What are possible consequences of being ‘too good’ as a child?

 

Being the good child has implications on developmental challenges during childhood and adolescence. While other children can display a wide set of emotions like jealousy, greed, anger and disobedience, the good child learns that those emotions are better tuck away in de depths of personality. Therefore the good child does not experience that it is unconditionally loved with all emotions. When these emotions do show up  – because we are all just human –  it can evoke feelings of shame, distress, anger, insecurity and fear.

 

When the good child grows into the good adult the person can encounter particular problems around sex. Check. Being raised the virtue of pureness and kindness was being praised. Other desires, from the dark site, were not encouraged. Even when I was not thinking about sex at all, I was yelled at and called, you know, that one word women don’t like to hear outside the bedroom. I was 13. I was a bit confused about that because I didn’t see any harm in what I was doing and I didn’t have the idea that sex could be something to be angry about. I just didn’t have an idea. When I was about 25 or 26 I was able to by myself a skirt and wear it without hearing those words being thrown at me.

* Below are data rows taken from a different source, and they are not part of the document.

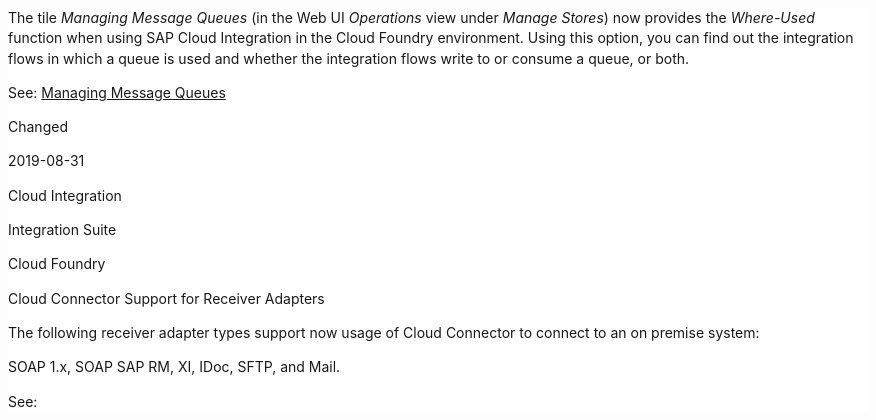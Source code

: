 
</td>
<td valign="top">

The tile *Managing Message Queues* \(in the Web UI *Operations* view under *Manage Stores*\) now provides the *Where-Used* function when using SAP Cloud Integration in the Cloud Foundry environment. Using this option, you can find out the integration flows in which a queue is used and whether the integration flows write to or consume a queue, or both.

See: [Managing Message Queues](../Operations/managing-message-queues-cdcce24.md)



</td>
<td valign="top">

Changed



</td>
<td valign="top">

2019-08-31



</td>
</tr>
<tr>
<td valign="top">

Cloud Integration



</td>
<td valign="top">

Integration Suite



</td>
<td valign="top">

Cloud Foundry



</td>
<td valign="top">

Cloud Connector Support for Receiver Adapters



</td>
<td valign="top">

The following receiver adapter types support now usage of Cloud Connector to connect to an on premise system:

SOAP 1.x, SOAP SAP RM, XI, IDoc, SFTP, and Mail.

See:
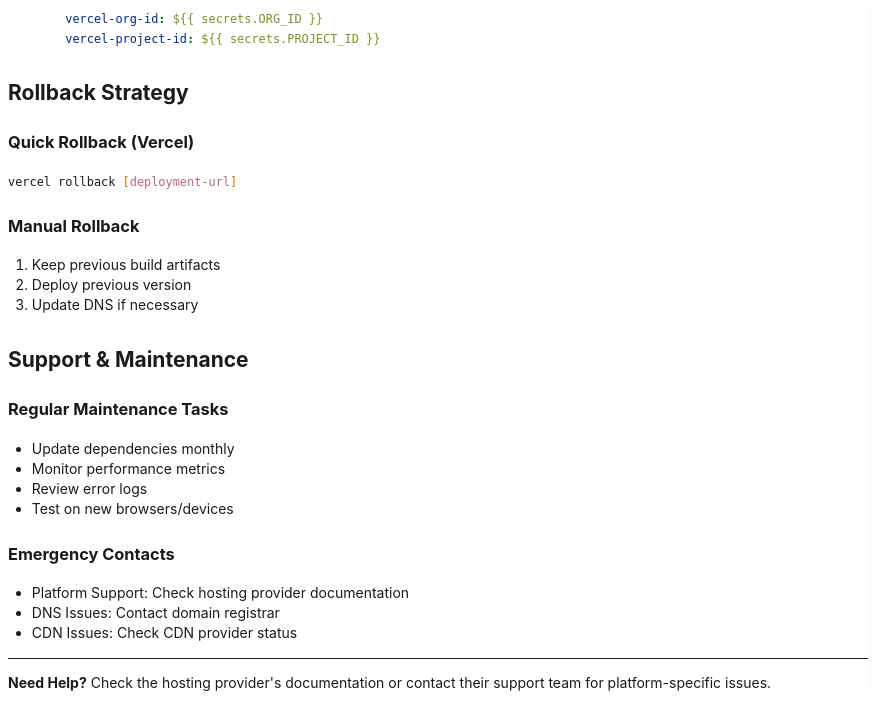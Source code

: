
 ```yaml
        vercel-org-id: ${{ secrets.ORG_ID }}
        vercel-project-id: ${{ secrets.PROJECT_ID }}
```

## Rollback Strategy

### Quick Rollback (Vercel)
```bash
vercel rollback [deployment-url]
```

### Manual Rollback
1. Keep previous build artifacts
2. Deploy previous version
3. Update DNS if necessary

## Support & Maintenance

### Regular Maintenance Tasks
- Update dependencies monthly
- Monitor performance metrics
- Review error logs
- Test on new browsers/devices

### Emergency Contacts
- Platform Support: Check hosting provider documentation
- DNS Issues: Contact domain registrar
- CDN Issues: Check CDN provider status

---

**Need Help?** Check the hosting provider's documentation or contact their support team for platform-specific issues.
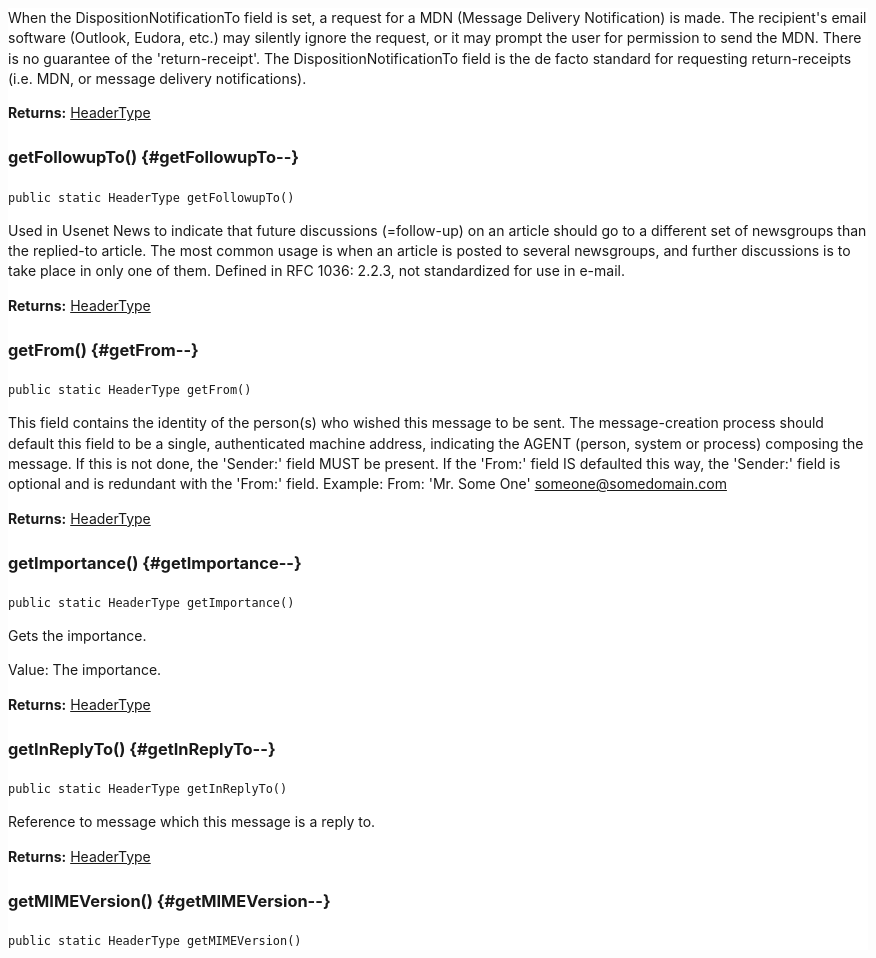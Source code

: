 
When the DispositionNotificationTo field is set, a request for a MDN (Message Delivery Notification) is made. The recipient's email software (Outlook, Eudora, etc.) may silently ignore the request, or it may prompt the user for permission to send the MDN. There is no guarantee of the 'return-receipt'. The DispositionNotificationTo field is the de facto standard for requesting return-receipts (i.e. MDN, or message delivery notifications).

**Returns:**
[HeaderType](../../com.aspose.email/headertype)
### getFollowupTo() {#getFollowupTo--}
```
public static HeaderType getFollowupTo()
```


Used in Usenet News to indicate that future discussions (=follow-up) on an article should go to a different set of newsgroups than the replied-to article. The most common usage is when an article is posted to several newsgroups, and further discussions is to take place in only one of them. Defined in RFC 1036: 2.2.3, not standardized for use in e-mail.

**Returns:**
[HeaderType](../../com.aspose.email/headertype)
### getFrom() {#getFrom--}
```
public static HeaderType getFrom()
```


This field contains the identity of the person(s) who wished this message to be sent. The message-creation process should default this field to be a single, authenticated machine address, indicating the AGENT (person, system or process) composing the message. If this is not done, the 'Sender:' field MUST be present. If the 'From:' field IS defaulted this way, the 'Sender:' field is optional and is redundant with the 'From:' field. Example: From: 'Mr. Some One' someone@somedomain.com

**Returns:**
[HeaderType](../../com.aspose.email/headertype)
### getImportance() {#getImportance--}
```
public static HeaderType getImportance()
```


Gets the importance.

Value: The importance.

**Returns:**
[HeaderType](../../com.aspose.email/headertype)
### getInReplyTo() {#getInReplyTo--}
```
public static HeaderType getInReplyTo()
```


Reference to message which this message is a reply to.

**Returns:**
[HeaderType](../../com.aspose.email/headertype)
### getMIMEVersion() {#getMIMEVersion--}
```
public static HeaderType getMIMEVersion()
```
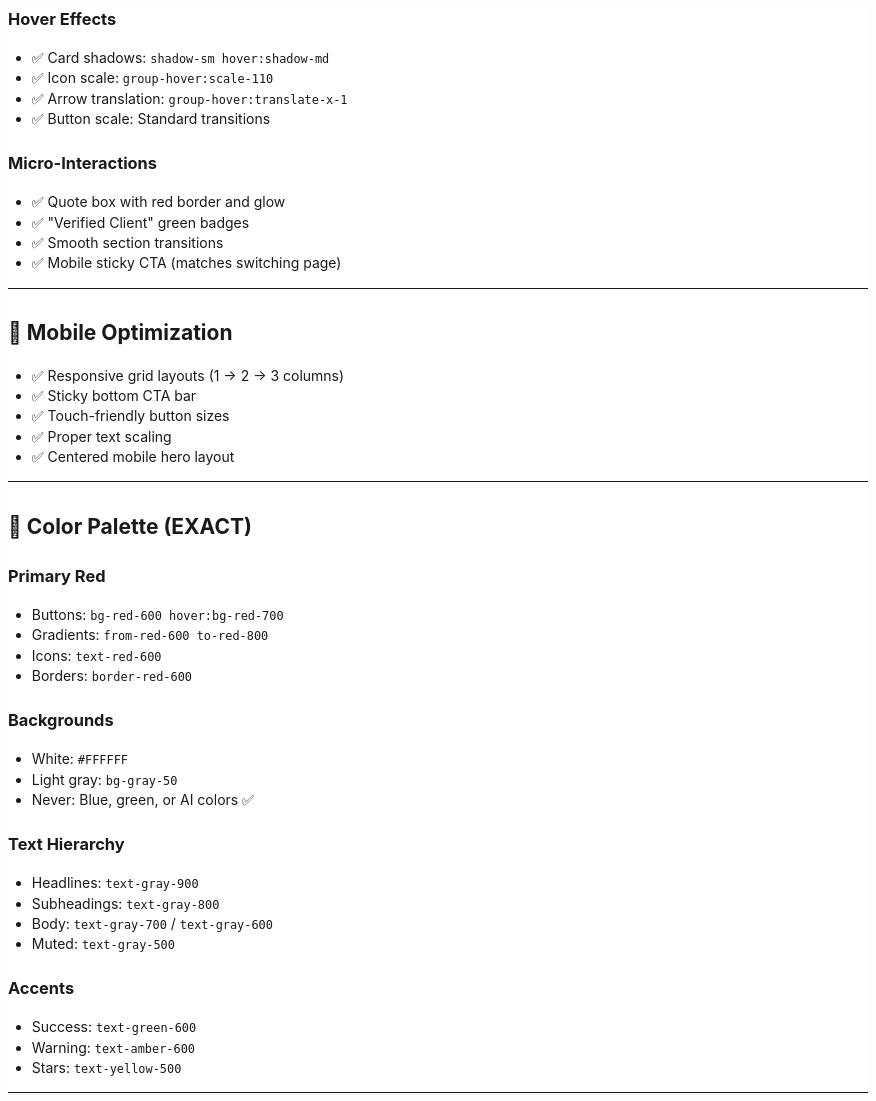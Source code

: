 ### Hover Effects
- ✅ Card shadows: `shadow-sm hover:shadow-md`
- ✅ Icon scale: `group-hover:scale-110`
- ✅ Arrow translation: `group-hover:translate-x-1`
- ✅ Button scale: Standard transitions

### Micro-Interactions
- ✅ Quote box with red border and glow
- ✅ "Verified Client" green badges
- ✅ Smooth section transitions
- ✅ Mobile sticky CTA (matches switching page)

---

## 📱 Mobile Optimization

- ✅ Responsive grid layouts (1 → 2 → 3 columns)
- ✅ Sticky bottom CTA bar
- ✅ Touch-friendly button sizes
- ✅ Proper text scaling
- ✅ Centered mobile hero layout

---

## 🎨 Color Palette (EXACT)

### Primary Red
- Buttons: `bg-red-600 hover:bg-red-700`
- Gradients: `from-red-600 to-red-800`
- Icons: `text-red-600`
- Borders: `border-red-600`

### Backgrounds
- White: `#FFFFFF`
- Light gray: `bg-gray-50`
- Never: Blue, green, or AI colors ✅

### Text Hierarchy
- Headlines: `text-gray-900`
- Subheadings: `text-gray-800`
- Body: `text-gray-700` / `text-gray-600`
- Muted: `text-gray-500`

### Accents
- Success: `text-green-600`
- Warning: `text-amber-600`
- Stars: `text-yellow-500`

---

I struggled with the concept of being a sexual being and as a young adult went the one and the other side. Being a little too open about it and too shy. The current depressive feelings and low self-esteem don’t help to spice things up. The ‘good adult’ may ignore his/hers desires, go cold and detach from their body. Check. Sometimes the pendulum swings to the other side and they give in to their desires but it leaves them ashamed and uneasy.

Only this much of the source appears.